Jeder von uns zieht ein Kärtchen und sobald alle eins haben, sagt sie, dass wir uns in Gruppen zusammenfinden sollen.
"Wer ist bei der Gruppe Meier?", höre ich eine Kommilitonin rufen, weswegen ich meine Hand hebe, doch tun es alle anderen fast zeitgleich auch. Das sorgt kurz für Unverständnis, denn wir sollen vier Gruppen bilden.

"Wieso steht bei allen dasselbe drauf?", frage ich das Mädchen, welches neben mir sitzt, während ich meine Karte zu ihr hinschiebe. Als ihr Blick auf meine Karte gleitet, muss sie leicht lachen und zeigt mir ihre Karte. Ausgesprochen ist es derselbe Name, geschrieben nicht.
Denn auf ihrer Karte steht "Mayer", auf meiner "Meier".

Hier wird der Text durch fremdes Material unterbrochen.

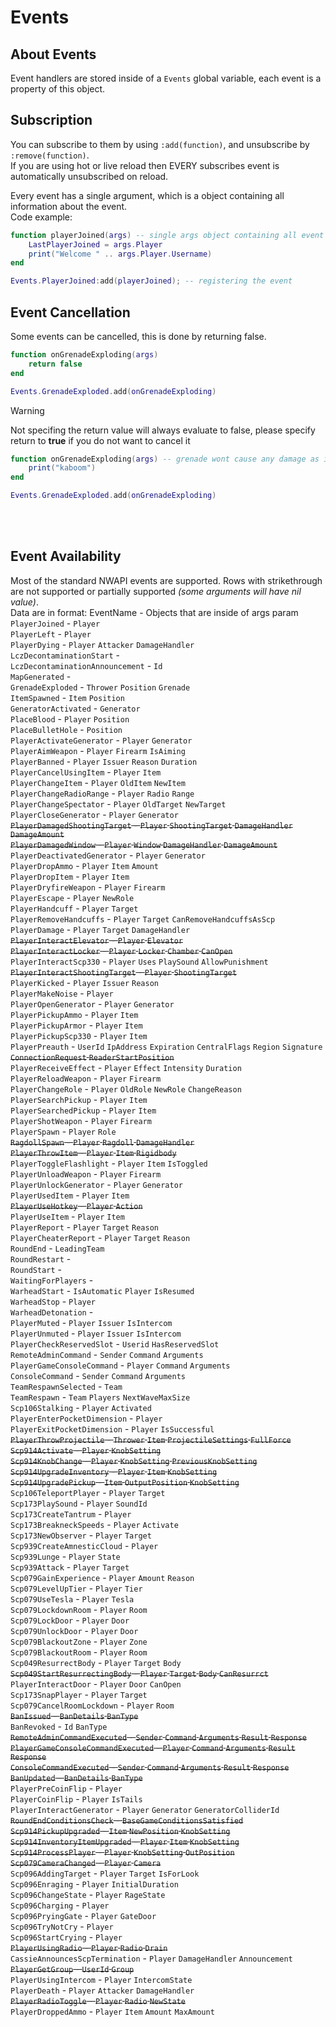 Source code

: # Events

## About Events
Event handlers are stored inside of a `Events` global variable, each event is a property of this object.<br>

## Subscription
You can subscribe to them by using `:add(function)`, and unsubscribe by `:remove(function)`.<br>
If you are using hot or live reload then EVERY subscribes event is automatically unsubscribed on reload.<br>

Every event has a single argument, which is a object containing all information about the event.<br>
Code example:
```lua
function playerJoined(args) -- single args object containing all event properties
    LastPlayerJoined = args.Player
    print("Welcome " .. args.Player.Username)
end

Events.PlayerJoined:add(playerJoined); -- registering the event
```

## Event Cancellation
Some events can be cancelled, this is done by returning false.
```lua
function onGrenadeExploding(args)
    return false
end

Events.GrenadeExploded.add(onGrenadeExploding)
```

> [!WARNING]
> Not specifing the return value will always evaluate to false, please specify return to **true** if you do not want to cancel it

```lua
function onGrenadeExploding(args) -- grenade wont cause any damage as it doesnt return true - therefore its cancelled
    print("kaboom")
end

Events.GrenadeExploded.add(onGrenadeExploding)
```

<br><br>
## Event Availability
Most of the standard NWAPI events are supported. Rows with strikethrough are not supported or partially supported *(some arguments will have nil value)*.<br> Data are in format: EventName - Objects that are inside of args param<br>
`PlayerJoined` - `Player` <br>
`PlayerLeft` - `Player` <br>
`PlayerDying` - `Player` `Attacker` `DamageHandler` <br>
`LczDecontaminationStart` - <br>
`LczDecontaminationAnnouncement` - `Id` <br>
`MapGenerated` - <br>
`GrenadeExploded` - `Thrower` `Position` `Grenade` <br>
`ItemSpawned` - `Item` `Position` <br>
`GeneratorActivated` - `Generator` <br>
`PlaceBlood` - `Player` `Position` <br>
`PlaceBulletHole` - `Position` <br>
`PlayerActivateGenerator` - `Player` `Generator` <br>
`PlayerAimWeapon` - `Player` `Firearm` `IsAiming` <br>
`PlayerBanned` - `Player` `Issuer` `Reason` `Duration` <br>
`PlayerCancelUsingItem` - `Player` `Item` <br>
`PlayerChangeItem` - `Player` `OldItem` `NewItem` <br>
`PlayerChangeRadioRange` - `Player` `Radio` `Range` <br>
`PlayerChangeSpectator` - `Player` `OldTarget` `NewTarget` <br>
`PlayerCloseGenerator` - `Player` `Generator` <br>
~~`PlayerDamagedShootingTarget` - `Player` `ShootingTarget` `DamageHandler` `DamageAmount`~~ <br>
~~`PlayerDamagedWindow` - `Player` `Window` `DamageHandler` `DamageAmount`~~ <br>
`PlayerDeactivatedGenerator` - `Player` `Generator` <br>
`PlayerDropAmmo` - `Player` `Item` `Amount` <br>
`PlayerDropItem` - `Player` `Item` <br>
`PlayerDryfireWeapon` - `Player` `Firearm` <br>
`PlayerEscape` - `Player` `NewRole` <br>
`PlayerHandcuff` - `Player` `Target` <br>
`PlayerRemoveHandcuffs` - `Player` `Target` `CanRemoveHandcuffsAsScp` <br>
`PlayerDamage` - `Player` `Target` `DamageHandler` <br>
~~`PlayerInteractElevator` - `Player` `Elevator`~~ <br>
~~`PlayerInteractLocker` - `Player` `Locker` `Chamber` `CanOpen`~~ <br>
`PlayerInteractScp330` - `Player` `Uses` `PlaySound` `AllowPunishment` <br>
~~`PlayerInteractShootingTarget` - `Player` `ShootingTarget`~~ <br>
`PlayerKicked` - `Player` `Issuer` `Reason` <br>
`PlayerMakeNoise` - `Player` <br>
`PlayerOpenGenerator` - `Player` `Generator` <br>
`PlayerPickupAmmo` - `Player` `Item` <br>
`PlayerPickupArmor` - `Player` `Item` <br>
`PlayerPickupScp330` - `Player` `Item` <br>
`PlayerPreauth` - `UserId` `IpAddress` `Expiration` `CentralFlags` `Region` `Signature` ~~`ConnectionRequest` `ReaderStartPosition`~~ <br>
`PlayerReceiveEffect` - `Player` `Effect` `Intensity` `Duration` <br>
`PlayerReloadWeapon` - `Player` `Firearm` <br>
`PlayerChangeRole` - `Player` `OldRole` `NewRole` `ChangeReason` <br>
`PlayerSearchPickup` - `Player` `Item` <br>
`PlayerSearchedPickup` - `Player` `Item` <br>
`PlayerShotWeapon` - `Player` `Firearm` <br>
`PlayerSpawn` - `Player` `Role` <br>
~~`RagdollSpawn` - `Player` `Ragdoll` `DamageHandler`~~ <br>
~~`PlayerThrowItem` - `Player` `Item` `Rigidbody`~~ <br>
`PlayerToggleFlashlight` - `Player` `Item` `IsToggled` <br>
`PlayerUnloadWeapon` - `Player` `Firearm` <br>
`PlayerUnlockGenerator` - `Player` `Generator` <br>
`PlayerUsedItem` - `Player` `Item` <br>
~~`PlayerUseHotkey` - `Player` `Action`~~ <br>
`PlayerUseItem` - `Player` `Item` <br>
`PlayerReport` - `Player` `Target` `Reason` <br>
`PlayerCheaterReport` - `Player` `Target` `Reason` <br>
`RoundEnd` - `LeadingTeam` <br>
`RoundRestart` - <br>
`RoundStart` - <br>
`WaitingForPlayers` - <br>
`WarheadStart` - `IsAutomatic` `Player` `IsResumed` <br>
`WarheadStop` - `Player` <br>
`WarheadDetonation` - <br>
`PlayerMuted` - `Player` `Issuer` `IsIntercom` <br>
`PlayerUnmuted` - `Player` `Issuer` `IsIntercom` <br>
`PlayerCheckReservedSlot` - `Userid` `HasReservedSlot` <br>
`RemoteAdminCommand` - `Sender` `Command` `Arguments` <br>
`PlayerGameConsoleCommand` - `Player` `Command` `Arguments` <br>
`ConsoleCommand` - `Sender` `Command` `Arguments` <br>
`TeamRespawnSelected` - `Team` <br>
`TeamRespawn` - `Team` `Players` `NextWaveMaxSize` <br>
`Scp106Stalking` - `Player` `Activated` <br>
`PlayerEnterPocketDimension` - `Player` <br>
`PlayerExitPocketDimension` - `Player` `IsSuccessful` <br>
~~`PlayerThrowProjectile` - `Thrower` `Item` `ProjectileSettings` `FullForce`~~ <br>
~~`Scp914Activate` - `Player` `KnobSetting`~~ <br>
~~`Scp914KnobChange` - `Player` `KnobSetting` `PreviousKnobSetting`~~ <br>
~~`Scp914UpgradeInventory` - `Player` `Item` `KnobSetting`~~ <br>
~~`Scp914UpgradePickup` - `Item` `OutputPosition` `KnobSetting`~~ <br>
`Scp106TeleportPlayer` - `Player` `Target` <br>
`Scp173PlaySound` - `Player` `SoundId` <br>
`Scp173CreateTantrum` - `Player` <br>
`Scp173BreakneckSpeeds` - `Player` `Activate` <br>
`Scp173NewObserver` - `Player` `Target` <br>
`Scp939CreateAmnesticCloud` - `Player` <br>
`Scp939Lunge` - `Player` `State` <br>
`Scp939Attack` - `Player` `Target` <br>
`Scp079GainExperience` - `Player` `Amount` `Reason` <br>
`Scp079LevelUpTier` - `Player` `Tier` <br>
`Scp079UseTesla` - `Player` `Tesla` <br>
`Scp079LockdownRoom` - `Player` `Room` <br>
`Scp079LockDoor` - `Player` `Door` <br>
`Scp079UnlockDoor` - `Player` `Door` <br>
`Scp079BlackoutZone` - `Player` `Zone` <br>
`Scp079BlackoutRoom` - `Player` `Room` <br>
`Scp049ResurrectBody` - `Player` `Target` `Body` <br>
~~`Scp049StartResurrectingBody` - `Player` `Target` `Body` `CanResurrct`~~ <br>
`PlayerInteractDoor` - `Player` `Door` `CanOpen` <br>
`Scp173SnapPlayer` - `Player` `Target` <br>
`Scp079CancelRoomLockdown` - `Player` `Room` <br>
~~`BanIssued` - `BanDetails` `BanType`~~ <br>
`BanRevoked` - `Id` `BanType` <br>
~~`RemoteAdminCommandExecuted` - `Sender` `Command` `Arguments` `Result` `Response`~~ <br>
~~`PlayerGameConsoleCommandExecuted` - `Player` `Command` `Arguments` `Result` `Response`~~ <br>
~~`ConsoleCommandExecuted` - `Sender` `Command` `Arguments` `Result` `Response`~~ <br>
~~`BanUpdated` - `BanDetails` `BanType`~~ <br>
`PlayerPreCoinFlip` - `Player` <br>
`PlayerCoinFlip` - `Player` `IsTails` <br>
`PlayerInteractGenerator` - `Player` `Generator` `GeneratorColliderId` <br>
~~`RoundEndConditionsCheck` - `BaseGameConditionsSatisfied`~~ <br>
~~`Scp914PickupUpgraded` - `Item` `NewPosition` `KnobSetting`~~ <br>
~~`Scp914InventoryItemUpgraded` - `Player` `Item` `KnobSetting`~~ <br>
~~`Scp914ProcessPlayer` - `Player` `KnobSetting` `OutPosition`~~ <br>
~~`Scp079CameraChanged` - `Player` `Camera`~~ <br>
`Scp096AddingTarget` - `Player` `Target` `IsForLook` <br>
`Scp096Enraging` - `Player` `InitialDuration` <br>
`Scp096ChangeState` - `Player` `RageState` <br>
`Scp096Charging` - `Player` <br>
`Scp096PryingGate` - `Player` `GateDoor` <br>
`Scp096TryNotCry` - `Player` <br>
`Scp096StartCrying` - `Player` <br>
~~`PlayerUsingRadio` - `Player` `Radio` `Drain`~~ <br>
`CassieAnnouncesScpTermination` - `Player` `DamageHandler` `Announcement` <br>
~~`PlayerGetGroup` - `UserId` `Group`~~ <br>
`PlayerUsingIntercom` - `Player` `IntercomState` <br>
`PlayerDeath` - `Player` `Attacker` `DamageHandler` <br>
~~`PlayerRadioToggle` - `Player` `Radio` `NewState`~~ <br>
`PlayerDroppedAmmo` - `Player` `Item` `Amount` `MaxAmount` <br>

Unser Unverständnis löst sich somit ziemlich schnell auf und wir kommen in vier Gruppen -Meier, Maier, Mayer, Meyer- zusammen. Ich habe zwar keine Ahnung, was diese Methode bezwecken soll, aber vielleicht muss ich das auch gar nicht verstehen. Denn um ehrlich zu sein, finde ich die ganzen pädagogischen Kennenlernmethoden und desgleichen, die seit dem ersten Semester in jeder ersten Einheit eines jeden Seminars stattfinden, schwachsinnig. Ich erblicke den tieferen Sinn dahinter nicht. Wir sind keine Schulklasse, die jeden Tag mindestens sechs Stunden miteinander verbringt. Wir sehen uns in der Konstellation, wie wir in einem Seminar sind, nur in diesem Seminar wieder. Somit sehen wir uns in der Konstellation nur einmal die Woche für anderthalb Stunden. Deswegen macht es in meinen Augen absolut keinen Sinn, dass wir uns alle kennen. Die Namen meiner Kommilitonen habe ich spätestens dann vergessen, wenn ich den Seminarraum verlasse. Wir sind nicht mal eine echte Zweckgemeinschaft, deswegen sind diese ganzen pädagogischen Übungen sinnfrei.